= Beginning of Section =

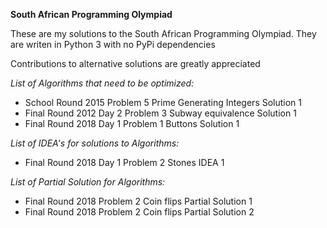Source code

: __South African Programming Olympiad__

These are my solutions to the South African Programming Olympiad.
They are writen in Python 3 with no PyPi dependencies

Contributions to alternative solutions are greatly appreciated

*List of Algorithms that need to be optimized:*
- School Round 2015 Problem 5 Prime Generating Integers Solution 1
- Final Round 2012 Day 2 Problem 3 Subway equivalence Solution 1
- Final Round 2018 Day 1 Problem 1 Buttons Solution 1

*List of IDEA's for solutions to Algorithms:*
- Final Round 2018 Day 1 Problem 2 Stones IDEA 1

*List of Partial Solution for Algorithms:*
- Final Round 2018 Problem 2 Coin flips Partial Solution 1
- Final Round 2018 Problem 2 Coin flips Partial Solution 2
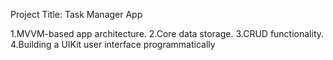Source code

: Project Title: Task Manager App 

1.MVVM-based app architecture.
2.Core data storage. 
3.CRUD functionality.
4.Building a UIKit user interface programmatically

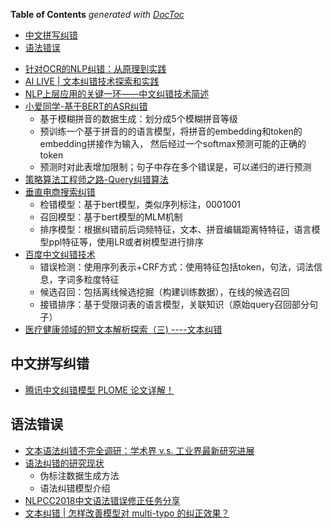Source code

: <!-- START doctoc generated TOC please keep comment here to allow auto update -->
<!-- DON'T EDIT THIS SECTION, INSTEAD RE-RUN doctoc TO UPDATE -->
**Table of Contents**  *generated with [DocToc](https://github.com/thlorenz/doctoc)*

- [中文拼写纠错](#%E4%B8%AD%E6%96%87%E6%8B%BC%E5%86%99%E7%BA%A0%E9%94%99)
- [语法错误](#%E8%AF%AD%E6%B3%95%E9%94%99%E8%AF%AF)

<!-- END doctoc generated TOC please keep comment here to allow auto update -->



- [针对OCR的NLP纠错：从原理到实践](https://zhuanlan.zhihu.com/p/179957371)
- [AI LIVE | 文本纠错技术探索和实践](https://zhuanlan.zhihu.com/p/159101860)
- [NLP上层应用的关键一环——中文纠错技术简述](https://zhuanlan.zhihu.com/p/82807092)
- [小爱同学-基于BERT的ASR纠错](https://mp.weixin.qq.com/s?__biz=MzU1NTMyOTI4Mw==&mid=2247503412&idx=1&sn=75ef312902713d3766a43a6c71e1024e&chksm=fbd77c58cca0f54e3a9ffbe9ec075a144e8b16a171287367173d4a0d69f511106335c7b05298&scene=27#wechat_redirect)
  - 基于模糊拼音的数据生成：划分成5个模糊拼音等级
  - 预训练一个基于拼音的的语言模型，将拼音的embedding和token的embedding拼接作为输入，
  然后经过一个softmax预测可能的正确的token
  - 预测时对此表增加限制；句子中存在多个错误是，可以递归的进行预测
- [策略算法工程师之路-Query纠错算法](https://zhuanlan.zhihu.com/p/145198390)
- [垂直电商搜索纠错](https://zhuanlan.zhihu.com/p/161946260)
  - 检错模型：基于bert模型，类似序列标注，0001001
  - 召回模型：基于bert模型的MLM机制
  - 排序模型：根据纠错前后词频特征，文本、拼音编辑距离特特征，语言模型ppl特征等，使用LR或者树模型进行排序
- [百度中文纠错技术](https://www.infoq.cn/article/25fsqE_h9ltDkfLJlcti)
  - 错误检测：使用序列表示+CRF方式：使用特征包括token，句法，词法信息，字词多粒度特征
  - 候选召回：包括离线候选挖掘（构建训练数据），在线的候选召回
  - 接错排序：基于受限词表的语言模型，关联知识（原始query召回部分句子）
- [医疗健康领域的短文本解析探索（三) ----文本纠错](https://mp.weixin.qq.com/s?__biz=MjM5ODkzMzMwMQ==&mid=2650415123&idx=2&sn=f3e17a19b9bb96627d24d96ee8167dc5&chksm=becda64989ba2f5fef5eac58743e17d4fc97440b11df1658d8ef50c171fb118f71f57ee58c03&mpshare=1&scene=24&srcid=0731WF3sx2ekxIjHQuttwsFS&sharer_sharetime=1596188559215&sharer_shareid=9d627645afe156ff11b0a8519d982bcd&exportkey=AxZACC%2FGGHzrwIQGtUNf4mY%3D&pass_ticket=IL%2BeHRprAt5yAlLjjC250jaLkeHDOYyDyV4vRbYX%2F0r7c3KJ%2FwPqrBhOiTesV9Z9&wx_header=0#rd)


## 中文拼写纠错
- [腾讯中文纠错模型 PLOME 论文详解！](https://juejin.cn/post/7039144348021162021)

## 语法错误
- [文本语法纠错不完全调研：学术界 v.s. 工业界最新研究进展](https://mp.weixin.qq.com/s/Dj8KIe6LbVGonV-Kk9mO2Q)
- [语法纠错的研究现状](https://mp.weixin.qq.com/s/0_qp1WsrEsjnj8ST4zQyTQ)
  - 伪标注数据生成方法
  - 语法纠错模型介绍
- [NLPCC2018中文语法错误修正任务分享](http://techblog.youdao.com/?p=1281)
- [文本纠错 | 怎样改善模型对 multi-typo 的纠正效果？](https://mp.weixin.qq.com/s/GIOQo3iguAJ5MgW7MjMZww)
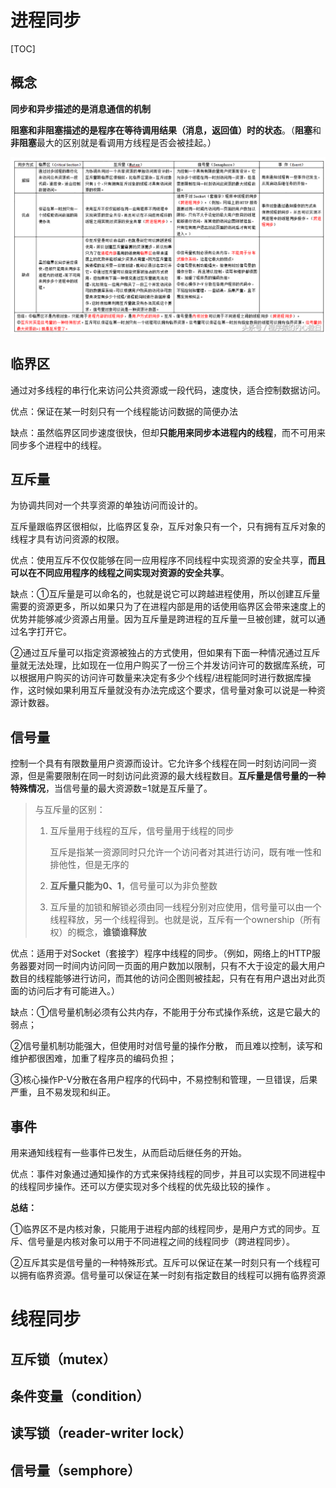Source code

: # 进程同步

[TOC]





## 概念

**同步和异步描述的是消息通信的机制**

**阻塞和非阻塞描述的是程序在等待调用结果（消息，返回值）时的状态**。（**阻塞**和**非阻塞**最大的区别就是看调用方线程是否会被挂起。）



![](images/153922091838401b14fcfe8)



## 临界区

通过对多线程的串行化来访问公共资源或一段代码，速度快，适合控制数据访问。

优点：保证在某一时刻只有一个线程能访问数据的简便办法

缺点：虽然临界区同步速度很快，但却**只能用来同步本进程内的线程**，而不可用来同步多个进程中的线程。





## 互斥量

为协调共同对一个共享资源的单独访问而设计的。

互斥量跟临界区很相似，比临界区复杂，互斥对象只有一个，只有拥有互斥对象的线程才具有访问资源的权限。

优点：使用互斥不仅仅能够在同一应用程序不同线程中实现资源的安全共享，**而且可以在不同应用程序的线程之间实现对资源的安全共享**。

缺点：①互斥量是可以命名的，也就是说它可以跨越进程使用，所以创建互斥量需要的资源更多，所以如果只为了在进程内部是用的话使用临界区会带来速度上的优势并能够减少资源占用量。因为互斥量是跨进程的互斥量一旦被创建，就可以通过名字打开它。

②通过互斥量可以指定资源被独占的方式使用，但如果有下面一种情况通过互斥量就无法处理，比如现在一位用户购买了一份三个并发访问许可的数据库系统，可以根据用户购买的访问许可数量来决定有多少个线程/进程能同时进行数据库操作，这时候如果利用互斥量就没有办法完成这个要求，信号量对象可以说是一种资源计数器。



## 信号量

控制一个具有有限数量用户资源而设计。它允许多个线程在同一时刻访问同一资源，但是需要限制在同一时刻访问此资源的最大线程数目。**互斥量是信号量的一种特殊情况**，当信号量的最大资源数=1就是互斥量了。



> 与互斥量的区别：
>
> 1. 互斥量用于线程的互斥，信号量用于线程的同步
>
>    互斥是指某一资源同时只允许一个访问者对其进行访问，既有唯一性和排他性，但是无序的
>
> 2. **互斥量只能为0、1**，信号量可以为非负整数
>
> 3. 互斥量的加锁和解锁必须由同一线程分别对应使用，信号量可以由一个线程释放，另一个线程得到。也就是说，互斥有一个ownership（所有权）的概念，**谁锁谁释放**



优点：适用于对Socket（套接字）程序中线程的同步。（例如，网络上的HTTP服务器要对同一时间内访问同一页面的用户数加以限制，只有不大于设定的最大用户数目的线程能够进行访问，而其他的访问企图则被挂起，只有在有用户退出对此页面的访问后才有可能进入。）

缺点：①信号量机制必须有公共内存，不能用于分布式操作系统，这是它最大的弱点；

②信号量机制功能强大，但使用时对信号量的操作分散， 而且难以控制，读写和维护都很困难，加重了程序员的编码负担；

③核心操作P-V分散在各用户程序的代码中，不易控制和管理，一旦错误，后果严重，且不易发现和纠正。



## 事件

用来通知线程有一些事件已发生，从而启动后继任务的开始。

优点：事件对象通过通知操作的方式来保持线程的同步，并且可以实现不同进程中的线程同步操作。还可以方便实现对多个线程的优先级比较的操作 。



**总结：**

①临界区不是内核对象，只能用于进程内部的线程同步，是用户方式的同步。互斥、信号量是内核对象可以用于不同进程之间的线程同步（跨进程同步）。

②互斥其实是信号量的一种特殊形式。互斥可以保证在某一时刻只有一个线程可以拥有临界资源。信号量可以保证在某一时刻有指定数目的线程可以拥有临界资源



# 线程同步

## 互斥锁（mutex）

## 条件变量（condition）

## 读写锁（reader-writer lock）

## 信号量（semphore）

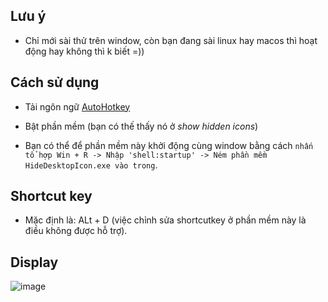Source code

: ## Lưu ý
- Chỉ mới sài thử trên window, còn bạn đang sài linux hay macos thì hoạt động hay không thì k biết =))

## Cách sử dụng

- Tải ngôn ngữ [AutoHotkey](https://www.autohotkey.com/download/ahk-v2.exe)

- Bật phần mềm (bạn có thế thấy nó ở _show hidden icons_)
  
- Bạn có thể để phần mềm này khởi động cùng window bằng cách `nhấn tổ hợp Win + R -> Nhập 'shell:startup' -> Ném phần mềm HideDesktopIcon.exe vào trong`.

## Shortcut key

- Mặc định là: ALt + D (việc chỉnh sửa shortcutkey ở phần mềm này là điều không được hỗ trợ).

## Display
![image](https://github.com/IshiiAinari/HideDesktopIcon/assets/118045472/b348ad61-3ae9-4bf5-9723-0298fe1537b9)
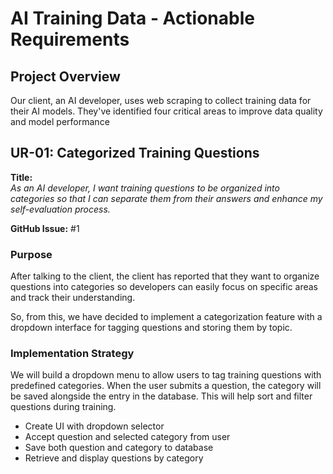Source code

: # **AI Training Data - Actionable Requirements**

## **Project Overview**

Our client, an AI developer, uses web scraping to collect training data for their AI models. They've identified four critical areas to improve data quality and model performance

## **UR-01: Categorized Training Questions**

**Title:**  
_As an AI developer, I want training questions to be organized into categories so that I can separate them from their answers and enhance my self-evaluation process._

**GitHub Issue:** #1

### **Purpose**

After talking to the client, the client has reported that they want to organize questions into categories so developers can easily focus on specific areas and track their understanding.

So, from this, we have decided to implement a categorization feature with a dropdown interface for tagging questions and storing them by topic.

### **Implementation Strategy**

We will build a dropdown menu to allow users to tag training questions with predefined categories. When the user submits a question, the category will be saved alongside the entry in the database. This will help sort and filter questions during training.

- Create UI with dropdown selector  
- Accept question and selected category from user  
- Save both question and category to database  
- Retrieve and display questions by category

= End of Section =

• [Requirement]:
If a line in the material above contains "Problem", show that line.

• [Reply to the exercise]:
- School Round 2015 Problem 5 Prime Generating Integers Solution 1
- Final Round 2012 Day 2 Problem 3 Subway equivalence Solution 1
- Final Round 2018 Day 1 Problem 1 Buttons Solution 1
- Final Round 2018 Day 1 Problem 2 Stones IDEA 1
- Final Round 2018 Problem 2 Coin flips Partial Solution 1
- Final Round 2018 Problem 2 Coin flips Partial Solution 2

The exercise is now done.